The Fifth Circuit ignored those principles. It held that officials from the White House, the Surgeon General’s office, and the FBI coerced social-media platforms to remove content despite the absence of even a single instance in which an official paired a request to remove content with a threat of adverse action—and despite the fact that the platforms declined the officials’ requests routinely and without consequence. Indeed, the Fifth Circuit suggested that any request from the FBI is inherently coercive merely because the FBI is a powerful law enforcement agency. And the court held that the White House, the FBI, and the CDC “significantly encouraged” the platforms’ content-moderation decisions—and thus transformed those decisions into state action—on the theory that officials were “entangled” in the platforms’ decisions. The court did not define that novel standard, but found it satisfied primarily because platforms requested and relied upon CDC’s guidance on matters of public health.
The implications of the Fifth Circuit’s holdings are startling. The court imposed unprecedented limits on the ability of the President’s closest aides to use the bully pulpit to address matters of public concern, on the FBI’s ability to address threats to the Nation’s security, and on the CDC’s ability to relay public-health information at platforms’ request. And the Fifth Circuit’s holding that platforms’ content-moderation decisions are state action would subject those private actions to First Amendment constraints—a radical extension of the state-action doctrine.
Third, the lower courts’ injunction violates traditional equitable principles. An injunction must “be no more burdensome to the defendant than necessary to provide complete relief to the plaintiffs.” Here, however, the injunction sweeps far beyond what is necessary to address any cognizable harm to respondents: Although the district court declined to certify a class, the injunction covers the government’s communications with all social-media platforms (not just those used by respondents) regarding all posts by any person (not just respondents) on all topics. And it forces thousands of government officials and employees to choose between curtailing their interactions with (and public statements about) social-media platforms or risking contempt should the district court conclude that they ran afoul of the Fifth Circuit’s novel and ill-defined concepts of coercion and significant encouragement.

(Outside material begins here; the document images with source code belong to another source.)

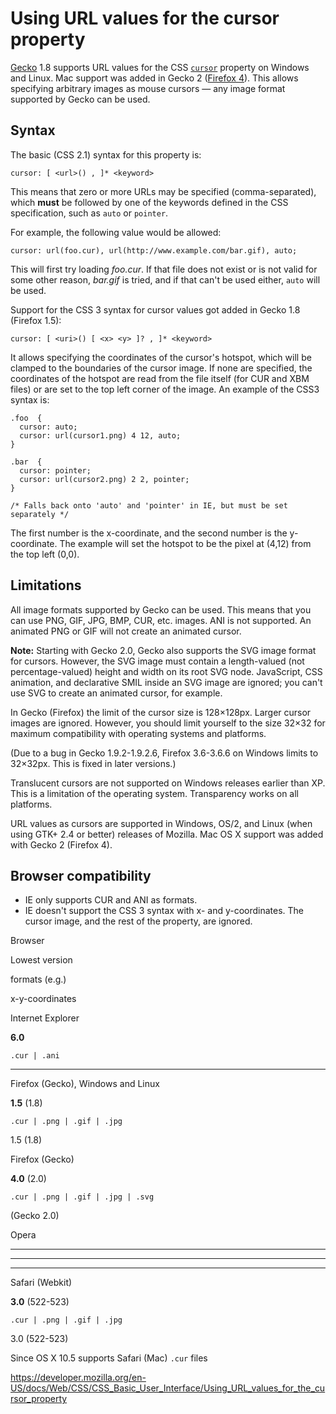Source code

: # Using URL values for the cursor property

[Gecko](https://developer.mozilla.org/en-US/docs/Mozilla/Gecko) 1.8 supports URL values for the CSS [`cursor`](../cursor) property on Windows and Linux. Mac support was added in Gecko 2 ([Firefox 4](https://developer.mozilla.org/en-US/docs/Mozilla/Firefox/Releases/4)). This allows specifying arbitrary images as mouse cursors — any image format supported by Gecko can be used.

## Syntax

The basic (CSS 2.1) syntax for this property is:

    cursor: [ <url>() , ]* <keyword>

This means that zero or more URLs may be specified (comma-separated), which **must** be followed by one of the keywords defined in the CSS specification, such as `auto` or `pointer`.

For example, the following value would be allowed:

    cursor: url(foo.cur), url(http://www.example.com/bar.gif), auto;

This will first try loading _foo.cur_. If that file does not exist or is not valid for some other reason, _bar.gif_ is tried, and if that can't be used either, `auto` will be used.

Support for the CSS 3 syntax for cursor values got added in Gecko 1.8 (Firefox 1.5):

    cursor: [ <uri>() [ <x> <y> ]? , ]* <keyword>

It allows specifying the coordinates of the cursor's hotspot, which will be clamped to the boundaries of the cursor image. If none are specified, the coordinates of the hotspot are read from the file itself (for CUR and XBM files) or are set to the top left corner of the image. An example of the CSS3 syntax is:

    .foo  {
      cursor: auto;
      cursor: url(cursor1.png) 4 12, auto;
    }

    .bar  {
      cursor: pointer;
      cursor: url(cursor2.png) 2 2, pointer;
    }

    /* Falls back onto 'auto' and 'pointer' in IE, but must be set separately */

The first number is the x-coordinate, and the second number is the y-coordinate. The example will set the hotspot to be the pixel at (4,12) from the top left (0,0).

## Limitations

All image formats supported by Gecko can be used. This means that you can use PNG, GIF, JPG, BMP, CUR, etc. images. ANI is not supported. An animated PNG or GIF will not create an animated cursor.

**Note:** Starting with Gecko 2.0, Gecko also supports the SVG image format for cursors. However, the SVG image must contain a length-valued (not percentage-valued) height and width on its root SVG node. JavaScript, CSS animation, and declarative SMIL inside an SVG image are ignored; you can't use SVG to create an animated cursor, for example.

In Gecko (Firefox) the limit of the cursor size is 128×128px. Larger cursor images are ignored. However, you should limit yourself to the size 32×32 for maximum compatibility with operating systems and platforms.

(Due to a bug in Gecko 1.9.2-1.9.2.6, Firefox 3.6-3.6.6 on Windows limits to 32×32px. This is fixed in later versions.)

Translucent cursors are not supported on Windows releases earlier than XP. This is a limitation of the operating system. Transparency works on all platforms.

URL values as cursors are supported in Windows, OS/2, and Linux (when using GTK+ 2.4 or better) releases of Mozilla. Mac OS X support was added with Gecko 2 (Firefox 4).

## Browser compatibility

- IE only supports CUR and ANI as formats.
- IE doesn't support the CSS 3 syntax with x- and y-coordinates. The cursor image, and the rest of the property, are ignored.

Browser

Lowest version

formats (e.g.)

x-y-coordinates

Internet Explorer

**6.0**

`.cur | .ani`

---

Firefox (Gecko), Windows and Linux

**1.5** (1.8)

`.cur | .png | .gif | .jpg`

1.5 (1.8)

Firefox (Gecko)

**4.0** (2.0)

`.cur | .png | .gif | .jpg | .svg`

(Gecko 2.0)

Opera

---

---

---

Safari (Webkit)

**3.0** (522-523)

`.cur | .png | .gif | .jpg`

3.0 (522-523)

Since OS X 10.5 supports Safari (Mac) `.cur` files

<a href="https://developer.mozilla.org/en-US/docs/Web/CSS/CSS_Basic_User_Interface/Using_URL_values_for_the_cursor_property" class="_attribution-link">https://developer.mozilla.org/en-US/docs/Web/CSS/CSS_Basic_User_Interface/Using_URL_values_for_the_cursor_property</a>
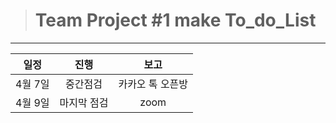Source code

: 
># Team Project #1 make To_do_List

--- 

|일정|진행|보고|
|:--:|:--:|:--:|
|4월 7일|중간점검|카카오 톡 오픈방|
|4월 9일|마지막 점검|zoom|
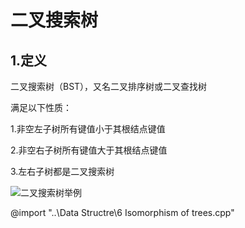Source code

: # 二叉搜索树
## 1.定义
二叉搜索树（BST），又名二叉排序树或二叉查找树

满足以下性质：

1.非空左子树所有键值小于其根结点键值

2.非空右子树所有键值大于其根结点键值

3.左右子树都是二叉搜索树

![二叉搜索树举例](https://img-blog.csdnimg.cn/20181101090543537.jpg)


@import "..\Data Structre\6 Isomorphism of trees.cpp"

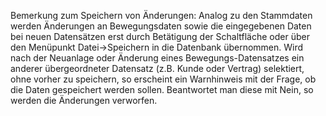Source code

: <!DOCTYPE html>
<html>
<head>
<meta charset="utf-8">
<meta name="viewport" content="width=device-width, initial-scale=1.0">
<title>300_Speichern.md</title>
<link rel="stylesheet" href="https://stackedit.io/res-min/themes/base.css" />
<script type="text/javascript" src="https://cdn.mathjax.org/mathjax/latest/MathJax.js?config=TeX-AMS_HTML"></script>
</head>
<body><div class="container"><p>Bemerkung zum Speichern von Änderungen: Analog zu den Stammdaten werden Änderungen an Bewegungsdaten sowie die eingegebenen Daten bei neuen Datensätzen erst durch Betätigung der Schaltfläche   oder über den Menüpunkt Datei-&gt;Speichern in die Datenbank übernommen. Wird nach der Neuanlage oder Änderung eines Bewegungs-Datensatzes ein anderer übergeordneter Datensatz (z.B. Kunde oder Vertrag) selektiert, ohne vorher zu speichern, so erscheint ein Warnhinweis mit der Frage, ob die Daten gespeichert werden sollen. Beantwortet man diese mit Nein,  so werden die Änderungen verworfen. </p>

<p><img src="http://xpecto.github.io/docs/img/img_1425889416455.png" alt="" title=""></p></div></body>
</html>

The district court’s injunction has been stayed during the Fifth Circuit proceedings, and the Fifth Circuit extended an administrative stay through Monday, September 18, to allow the government to seek relief from this Court. If allowed to take effect, the injunction would impose grave and irreparable harms on the government and the public. In contrast, a continued stay pending further proceedings in this Court would impose no cognizable harm on respondents. The Court should therefore stay the injunction in full pending the filing and disposition of the government’s forthcoming petition for a writ of certiorari. At a minimum, the Court should stay the injunction insofar as it applies beyond any content posted by the individual respondents themselves.